If you were to rewind the clock back to early 2022, you would have found that the leading thought about star systems is that they would have contained:

  • inner planets,
  • an asteroid belt that formed at the “frost line” beyond the last inner planet,
  • more planets,
  • a Kuiper-like belt that formed beyond the last planet,
  • and then either more planets or a diffuse, scattered collection of tiny planetesimal remnants.

We find this in our own Solar System, but we also assumed that the physics would be the same: that you’d form a circumstellar disk that would fragment to form planets, and that where the temperature crossed a critical threshold, where various volatiles would be in either the gaseous or solid phases, you’d wind up with belts of solid material.

And then we imaged the Fomalhaut system: the youngest star system to Earth that’s incredibly bright and close, and that also has a debris disk around it. What we found was completely unexpected: the presence of not two, but three belts of material around it. Somehow, there wasn’t just an asteroid belt analogue and a Kuiper belt analogue, but an “intermediate” belt in between them. Our default picture was, to the surprise of everyone, not the default in the cosmos at all.

Comparison of a star's image, Vega, as taken by the Hubble Telescope (left, with starburst pattern) and the JWST (right, with clear circular halo).
This two-panel view of the debris disk around Vega shows Hubble’s (left) and JWST’s (right) views, respectively. Hubble reveals a wide disk of dust, showcasing particles approximately the size of smoke particles, while JWST shows the glow of warm (larger-sized) dust particles distributed throughout the Vega system, with only one small dip in brightness at double the Sun-Neptune distance.
Credit: NASA, ESA, CSA, STScI, S. Wolff (University of Arizona), K. Su (University of Arizona), A. Gáspár (University of Arizona)

Then we imaged a slightly older star that still has a debris disk around it: the even brighter star Vega. Only slightly farther away and a few hundred million years older than Fomalhaut, Vega’s disk happens to be oriented practically face-on to us here on Earth. And yet, when we turned JWST to examine Vega’s disk, we got a different, huge surprise: a smooth, almost featureless disk of material greeted us. There were no gaps, no belts, and no evidence for planets. In fact, the most striking feature of a slightly less-bright “ring” of material near the outer edge of the inner disk is only consistent with a planet whose maximum mass is about 6 Earth masses, or less than 40% the mass of Neptune.

Scientists are now examining the idea that Vega might struggle to form planets because of its very rapid rotation, and that perhaps rapidly rotating star systems might not form features like planets or belts at all. Just three years ago, we thought that two belts — an asteroid belt and a Kuiper belt — would be the most common configuration of belts in star systems throughout the Universe. Now, in the JWST era, we know that star systems can have two belts, three belts, or perhaps even zero belts. Which one is the most common? Are systems like ours normal, common, or rare in the Universe? Are there other options; how many belts can a star system have?
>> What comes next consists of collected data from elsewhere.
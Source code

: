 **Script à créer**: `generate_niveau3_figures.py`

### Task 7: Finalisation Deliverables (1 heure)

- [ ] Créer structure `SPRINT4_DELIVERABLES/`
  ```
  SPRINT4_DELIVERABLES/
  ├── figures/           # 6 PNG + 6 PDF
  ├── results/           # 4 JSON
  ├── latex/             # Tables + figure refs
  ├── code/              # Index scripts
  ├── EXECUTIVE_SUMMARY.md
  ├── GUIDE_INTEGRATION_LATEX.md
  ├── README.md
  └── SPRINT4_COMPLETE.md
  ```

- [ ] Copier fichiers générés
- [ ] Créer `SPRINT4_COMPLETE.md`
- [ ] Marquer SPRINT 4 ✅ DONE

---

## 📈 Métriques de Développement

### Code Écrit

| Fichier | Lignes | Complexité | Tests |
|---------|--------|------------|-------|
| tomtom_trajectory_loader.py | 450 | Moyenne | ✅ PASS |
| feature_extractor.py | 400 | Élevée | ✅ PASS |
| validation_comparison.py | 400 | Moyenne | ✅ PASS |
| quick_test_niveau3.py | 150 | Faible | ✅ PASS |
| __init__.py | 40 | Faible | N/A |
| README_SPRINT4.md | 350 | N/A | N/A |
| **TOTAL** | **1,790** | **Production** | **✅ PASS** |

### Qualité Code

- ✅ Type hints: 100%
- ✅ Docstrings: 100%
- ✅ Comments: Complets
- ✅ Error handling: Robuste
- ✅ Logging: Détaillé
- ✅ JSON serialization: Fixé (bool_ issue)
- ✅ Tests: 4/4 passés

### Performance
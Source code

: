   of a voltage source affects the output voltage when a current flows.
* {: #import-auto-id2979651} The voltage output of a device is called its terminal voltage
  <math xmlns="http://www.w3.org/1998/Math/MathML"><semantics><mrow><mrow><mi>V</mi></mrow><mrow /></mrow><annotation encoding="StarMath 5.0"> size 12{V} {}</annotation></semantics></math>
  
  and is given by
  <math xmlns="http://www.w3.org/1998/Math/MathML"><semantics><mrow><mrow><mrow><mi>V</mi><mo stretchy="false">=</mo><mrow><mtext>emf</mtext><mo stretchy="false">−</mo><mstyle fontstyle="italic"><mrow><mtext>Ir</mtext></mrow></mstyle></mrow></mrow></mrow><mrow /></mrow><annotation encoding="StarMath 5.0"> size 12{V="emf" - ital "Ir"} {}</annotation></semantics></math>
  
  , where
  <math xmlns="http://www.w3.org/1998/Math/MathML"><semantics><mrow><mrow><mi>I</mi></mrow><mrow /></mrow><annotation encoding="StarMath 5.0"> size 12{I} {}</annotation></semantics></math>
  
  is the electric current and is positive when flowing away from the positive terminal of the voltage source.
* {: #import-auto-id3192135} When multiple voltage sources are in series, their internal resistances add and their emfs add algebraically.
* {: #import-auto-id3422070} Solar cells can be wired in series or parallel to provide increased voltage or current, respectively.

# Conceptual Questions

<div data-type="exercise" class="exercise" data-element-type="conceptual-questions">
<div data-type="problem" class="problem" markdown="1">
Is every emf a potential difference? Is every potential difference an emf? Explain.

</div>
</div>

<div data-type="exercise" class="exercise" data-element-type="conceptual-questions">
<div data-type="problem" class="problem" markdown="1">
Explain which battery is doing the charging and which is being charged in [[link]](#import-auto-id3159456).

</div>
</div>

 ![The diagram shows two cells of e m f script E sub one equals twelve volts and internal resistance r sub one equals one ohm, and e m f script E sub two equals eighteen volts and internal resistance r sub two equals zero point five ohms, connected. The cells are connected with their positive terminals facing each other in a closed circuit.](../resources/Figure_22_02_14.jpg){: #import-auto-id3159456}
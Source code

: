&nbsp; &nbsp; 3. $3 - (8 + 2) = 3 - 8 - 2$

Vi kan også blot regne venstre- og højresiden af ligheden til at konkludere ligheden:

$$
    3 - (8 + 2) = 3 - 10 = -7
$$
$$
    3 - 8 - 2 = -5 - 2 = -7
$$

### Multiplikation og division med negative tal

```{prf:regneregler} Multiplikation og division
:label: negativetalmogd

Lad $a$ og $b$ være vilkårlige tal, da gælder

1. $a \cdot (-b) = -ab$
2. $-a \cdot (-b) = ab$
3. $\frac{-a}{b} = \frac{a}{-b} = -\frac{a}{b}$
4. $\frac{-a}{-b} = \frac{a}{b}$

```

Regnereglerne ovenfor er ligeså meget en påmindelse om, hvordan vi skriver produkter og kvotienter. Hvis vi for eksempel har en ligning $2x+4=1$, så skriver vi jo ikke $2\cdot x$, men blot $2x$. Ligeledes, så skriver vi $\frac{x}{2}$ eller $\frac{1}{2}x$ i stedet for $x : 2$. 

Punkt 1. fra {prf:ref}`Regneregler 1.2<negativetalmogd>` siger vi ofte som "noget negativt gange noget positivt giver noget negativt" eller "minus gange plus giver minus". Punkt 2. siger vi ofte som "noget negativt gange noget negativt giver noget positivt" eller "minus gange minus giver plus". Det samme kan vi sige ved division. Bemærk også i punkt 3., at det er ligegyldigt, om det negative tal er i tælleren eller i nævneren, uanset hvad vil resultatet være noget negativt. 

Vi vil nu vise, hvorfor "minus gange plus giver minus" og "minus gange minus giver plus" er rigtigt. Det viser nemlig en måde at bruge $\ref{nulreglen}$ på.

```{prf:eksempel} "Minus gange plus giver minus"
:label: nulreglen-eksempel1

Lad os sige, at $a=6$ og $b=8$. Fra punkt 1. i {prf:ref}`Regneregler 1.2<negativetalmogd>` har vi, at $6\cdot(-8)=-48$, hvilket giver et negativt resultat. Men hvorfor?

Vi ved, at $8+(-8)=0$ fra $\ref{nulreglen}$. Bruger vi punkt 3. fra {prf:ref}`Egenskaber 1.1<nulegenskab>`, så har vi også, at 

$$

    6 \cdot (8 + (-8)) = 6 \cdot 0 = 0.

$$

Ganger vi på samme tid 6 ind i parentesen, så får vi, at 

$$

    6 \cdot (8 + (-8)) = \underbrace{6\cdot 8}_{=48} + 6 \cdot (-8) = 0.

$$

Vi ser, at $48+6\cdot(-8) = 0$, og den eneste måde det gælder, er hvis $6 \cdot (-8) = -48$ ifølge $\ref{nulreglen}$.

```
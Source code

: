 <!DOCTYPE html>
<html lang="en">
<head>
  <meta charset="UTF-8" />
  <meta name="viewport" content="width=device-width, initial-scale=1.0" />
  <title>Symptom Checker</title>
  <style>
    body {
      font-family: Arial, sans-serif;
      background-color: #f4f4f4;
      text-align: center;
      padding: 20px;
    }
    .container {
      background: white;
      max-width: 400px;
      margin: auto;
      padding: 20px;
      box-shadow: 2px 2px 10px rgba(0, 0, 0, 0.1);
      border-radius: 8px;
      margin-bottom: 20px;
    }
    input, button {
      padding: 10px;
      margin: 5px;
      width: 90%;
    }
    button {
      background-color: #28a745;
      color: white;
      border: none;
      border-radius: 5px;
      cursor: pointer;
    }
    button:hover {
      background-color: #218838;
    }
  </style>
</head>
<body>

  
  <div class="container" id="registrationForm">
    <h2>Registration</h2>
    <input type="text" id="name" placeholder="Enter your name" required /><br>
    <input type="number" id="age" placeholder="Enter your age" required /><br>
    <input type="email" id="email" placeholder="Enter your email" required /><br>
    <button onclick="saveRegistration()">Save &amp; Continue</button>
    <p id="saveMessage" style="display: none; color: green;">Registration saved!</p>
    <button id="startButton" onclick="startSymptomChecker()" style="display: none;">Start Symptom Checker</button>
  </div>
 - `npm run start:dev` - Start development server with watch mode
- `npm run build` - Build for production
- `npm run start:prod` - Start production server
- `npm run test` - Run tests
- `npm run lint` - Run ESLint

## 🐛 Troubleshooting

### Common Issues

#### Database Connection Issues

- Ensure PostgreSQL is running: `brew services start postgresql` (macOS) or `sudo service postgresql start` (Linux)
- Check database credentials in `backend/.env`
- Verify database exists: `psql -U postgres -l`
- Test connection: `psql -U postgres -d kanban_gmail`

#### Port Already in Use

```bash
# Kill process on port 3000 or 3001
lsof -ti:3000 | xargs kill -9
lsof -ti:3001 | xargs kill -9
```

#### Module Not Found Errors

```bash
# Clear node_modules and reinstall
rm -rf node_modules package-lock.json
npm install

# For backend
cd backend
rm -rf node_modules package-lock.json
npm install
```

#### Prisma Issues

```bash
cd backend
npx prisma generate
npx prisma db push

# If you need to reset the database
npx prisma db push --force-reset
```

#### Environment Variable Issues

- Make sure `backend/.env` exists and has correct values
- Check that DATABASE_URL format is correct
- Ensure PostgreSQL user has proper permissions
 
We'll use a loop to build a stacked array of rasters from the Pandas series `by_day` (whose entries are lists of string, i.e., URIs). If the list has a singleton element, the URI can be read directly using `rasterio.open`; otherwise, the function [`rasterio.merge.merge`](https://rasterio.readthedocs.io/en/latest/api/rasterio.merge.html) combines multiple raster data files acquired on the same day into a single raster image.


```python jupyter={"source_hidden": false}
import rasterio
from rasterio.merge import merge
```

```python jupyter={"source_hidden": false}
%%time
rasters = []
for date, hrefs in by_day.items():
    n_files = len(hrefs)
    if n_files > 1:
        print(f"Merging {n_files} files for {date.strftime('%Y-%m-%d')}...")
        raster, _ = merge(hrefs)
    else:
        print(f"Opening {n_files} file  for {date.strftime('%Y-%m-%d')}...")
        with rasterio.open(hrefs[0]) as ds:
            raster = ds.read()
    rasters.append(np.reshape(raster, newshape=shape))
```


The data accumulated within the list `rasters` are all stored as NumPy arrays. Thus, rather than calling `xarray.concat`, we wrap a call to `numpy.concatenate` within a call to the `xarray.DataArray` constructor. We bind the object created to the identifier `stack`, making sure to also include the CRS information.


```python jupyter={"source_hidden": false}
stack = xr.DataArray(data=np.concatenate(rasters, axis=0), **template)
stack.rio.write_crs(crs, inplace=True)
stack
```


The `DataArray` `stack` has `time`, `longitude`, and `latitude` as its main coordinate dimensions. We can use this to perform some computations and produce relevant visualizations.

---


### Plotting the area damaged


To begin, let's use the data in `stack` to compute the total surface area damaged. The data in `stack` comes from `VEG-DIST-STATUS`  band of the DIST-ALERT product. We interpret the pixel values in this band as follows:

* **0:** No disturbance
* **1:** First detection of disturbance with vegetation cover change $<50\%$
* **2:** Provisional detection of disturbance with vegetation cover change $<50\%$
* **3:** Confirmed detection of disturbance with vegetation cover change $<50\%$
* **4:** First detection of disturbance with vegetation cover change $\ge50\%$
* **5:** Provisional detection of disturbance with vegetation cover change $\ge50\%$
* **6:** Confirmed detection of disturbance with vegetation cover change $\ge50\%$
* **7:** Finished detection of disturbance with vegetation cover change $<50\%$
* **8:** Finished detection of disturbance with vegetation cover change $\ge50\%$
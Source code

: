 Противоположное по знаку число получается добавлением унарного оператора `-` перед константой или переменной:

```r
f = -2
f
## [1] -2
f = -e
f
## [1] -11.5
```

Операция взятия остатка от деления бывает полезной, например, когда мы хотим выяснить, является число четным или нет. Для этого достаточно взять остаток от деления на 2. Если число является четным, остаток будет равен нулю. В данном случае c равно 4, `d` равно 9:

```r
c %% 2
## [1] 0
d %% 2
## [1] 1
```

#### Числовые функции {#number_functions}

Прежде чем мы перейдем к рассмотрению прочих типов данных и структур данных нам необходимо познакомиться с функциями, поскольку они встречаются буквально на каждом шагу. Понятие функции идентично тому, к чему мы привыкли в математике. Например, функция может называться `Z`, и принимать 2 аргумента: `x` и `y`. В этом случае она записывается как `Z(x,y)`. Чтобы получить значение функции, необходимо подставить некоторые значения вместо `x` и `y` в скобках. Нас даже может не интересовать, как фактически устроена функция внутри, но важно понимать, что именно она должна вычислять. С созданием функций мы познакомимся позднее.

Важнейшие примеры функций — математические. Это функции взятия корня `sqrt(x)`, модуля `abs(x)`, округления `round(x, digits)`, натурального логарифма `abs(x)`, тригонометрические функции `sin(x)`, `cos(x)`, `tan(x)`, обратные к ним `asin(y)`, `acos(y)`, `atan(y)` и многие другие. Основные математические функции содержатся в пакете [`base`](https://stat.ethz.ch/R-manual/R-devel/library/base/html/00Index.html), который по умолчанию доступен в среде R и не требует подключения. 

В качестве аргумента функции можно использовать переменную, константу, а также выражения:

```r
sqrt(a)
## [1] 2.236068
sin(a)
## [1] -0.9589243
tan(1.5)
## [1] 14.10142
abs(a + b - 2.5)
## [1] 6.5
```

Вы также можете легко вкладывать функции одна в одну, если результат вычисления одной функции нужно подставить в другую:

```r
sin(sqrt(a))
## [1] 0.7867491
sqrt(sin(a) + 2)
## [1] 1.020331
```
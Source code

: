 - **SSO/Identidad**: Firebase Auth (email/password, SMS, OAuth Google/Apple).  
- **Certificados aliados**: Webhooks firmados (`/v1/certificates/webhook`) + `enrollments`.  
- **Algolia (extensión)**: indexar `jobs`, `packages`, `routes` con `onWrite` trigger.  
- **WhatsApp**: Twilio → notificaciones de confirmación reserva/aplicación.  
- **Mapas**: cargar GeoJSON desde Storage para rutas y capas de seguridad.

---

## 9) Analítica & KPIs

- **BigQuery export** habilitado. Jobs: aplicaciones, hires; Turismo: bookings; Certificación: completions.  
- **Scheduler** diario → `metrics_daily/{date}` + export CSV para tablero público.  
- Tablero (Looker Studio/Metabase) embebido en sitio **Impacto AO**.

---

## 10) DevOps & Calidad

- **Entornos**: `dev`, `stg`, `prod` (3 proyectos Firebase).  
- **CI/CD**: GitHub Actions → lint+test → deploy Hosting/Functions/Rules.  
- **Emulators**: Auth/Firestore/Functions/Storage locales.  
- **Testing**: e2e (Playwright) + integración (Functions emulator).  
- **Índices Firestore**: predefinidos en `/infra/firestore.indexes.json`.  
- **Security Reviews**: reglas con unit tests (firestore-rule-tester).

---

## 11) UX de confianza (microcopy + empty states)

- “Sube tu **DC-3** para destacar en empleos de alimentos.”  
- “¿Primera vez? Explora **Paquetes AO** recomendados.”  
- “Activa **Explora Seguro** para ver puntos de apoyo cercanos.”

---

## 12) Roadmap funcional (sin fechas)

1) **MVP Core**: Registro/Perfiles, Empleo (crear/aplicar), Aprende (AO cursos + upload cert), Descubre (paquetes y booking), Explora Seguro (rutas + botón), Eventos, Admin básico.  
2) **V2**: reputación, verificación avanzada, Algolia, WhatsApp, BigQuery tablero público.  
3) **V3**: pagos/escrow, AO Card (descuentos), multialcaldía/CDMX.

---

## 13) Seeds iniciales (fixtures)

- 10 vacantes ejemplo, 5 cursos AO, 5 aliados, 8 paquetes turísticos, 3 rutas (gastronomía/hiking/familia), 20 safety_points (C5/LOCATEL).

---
This, to me, is the most revolutionary discovery of the JWST era. It didn’t occur because we thought it might be there; the discovery occurred because we dared to build an observatory with JWST’s unprecedented power. The payoff — including the surprising payoff of discovering something we never expected — simply arises by listening to what the Universe tells us about itself when we ask.